(What needs to be done) Set all the entries down again, unaltered.

(Data to use)
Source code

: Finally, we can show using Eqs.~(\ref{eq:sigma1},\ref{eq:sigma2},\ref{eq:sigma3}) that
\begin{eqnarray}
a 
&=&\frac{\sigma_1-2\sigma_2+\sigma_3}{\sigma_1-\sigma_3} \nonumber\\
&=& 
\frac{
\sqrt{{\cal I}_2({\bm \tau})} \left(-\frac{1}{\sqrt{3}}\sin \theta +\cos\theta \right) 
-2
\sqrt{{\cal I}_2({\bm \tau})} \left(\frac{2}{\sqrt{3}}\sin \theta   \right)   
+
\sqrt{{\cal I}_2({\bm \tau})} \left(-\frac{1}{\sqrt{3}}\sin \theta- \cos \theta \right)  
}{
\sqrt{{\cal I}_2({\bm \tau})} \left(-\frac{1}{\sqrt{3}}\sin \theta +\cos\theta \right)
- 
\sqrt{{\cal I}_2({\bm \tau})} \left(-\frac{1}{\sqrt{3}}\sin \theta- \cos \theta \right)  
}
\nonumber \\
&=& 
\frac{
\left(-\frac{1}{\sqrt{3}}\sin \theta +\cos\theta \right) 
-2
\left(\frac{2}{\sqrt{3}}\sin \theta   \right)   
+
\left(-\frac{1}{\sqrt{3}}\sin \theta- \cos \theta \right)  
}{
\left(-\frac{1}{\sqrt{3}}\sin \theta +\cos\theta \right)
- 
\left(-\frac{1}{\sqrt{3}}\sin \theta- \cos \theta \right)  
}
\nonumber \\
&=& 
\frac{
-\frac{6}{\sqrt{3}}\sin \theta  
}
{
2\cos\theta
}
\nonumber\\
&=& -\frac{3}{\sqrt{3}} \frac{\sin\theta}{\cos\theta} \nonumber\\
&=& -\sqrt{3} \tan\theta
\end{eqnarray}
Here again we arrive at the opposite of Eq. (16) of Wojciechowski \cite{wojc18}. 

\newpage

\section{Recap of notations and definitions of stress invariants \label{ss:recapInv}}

(Response for this exercise)
Source code

: Finally, we can show using Eqs.~(\ref{eq:sigma1},\ref{eq:sigma2},\ref{eq:sigma3}) that
\begin{eqnarray}
a 
&=&\frac{\sigma_1-2\sigma_2+\sigma_3}{\sigma_1-\sigma_3} \nonumber\\
&=& 
\frac{
\sqrt{{\cal I}_2({\bm \tau})} \left(-\frac{1}{\sqrt{3}}\sin \theta +\cos\theta \right) 
-2
\sqrt{{\cal I}_2({\bm \tau})} \left(\frac{2}{\sqrt{3}}\sin \theta   \right)   
+
\sqrt{{\cal I}_2({\bm \tau})} \left(-\frac{1}{\sqrt{3}}\sin \theta- \cos \theta \right)  
}{
\sqrt{{\cal I}_2({\bm \tau})} \left(-\frac{1}{\sqrt{3}}\sin \theta +\cos\theta \right)
- 
\sqrt{{\cal I}_2({\bm \tau})} \left(-\frac{1}{\sqrt{3}}\sin \theta- \cos \theta \right)  
}
\nonumber \\
&=& 
\frac{
\left(-\frac{1}{\sqrt{3}}\sin \theta +\cos\theta \right) 
-2
\left(\frac{2}{\sqrt{3}}\sin \theta   \right)   
+
\left(-\frac{1}{\sqrt{3}}\sin \theta- \cos \theta \right)  
}{
\left(-\frac{1}{\sqrt{3}}\sin \theta +\cos\theta \right)
- 
\left(-\frac{1}{\sqrt{3}}\sin \theta- \cos \theta \right)  
}
\nonumber \\
&=& 
\frac{
-\frac{6}{\sqrt{3}}\sin \theta  
}
{
2\cos\theta
}
\nonumber\\
&=& -\frac{3}{\sqrt{3}} \frac{\sin\theta}{\cos\theta} \nonumber\\
&=& -\sqrt{3} \tan\theta
\end{eqnarray}
Here again we arrive at the opposite of Eq. (16) of Wojciechowski \cite{wojc18}. 

\newpage

\section{Recap of notations and definitions of stress invariants \label{ss:recapInv}}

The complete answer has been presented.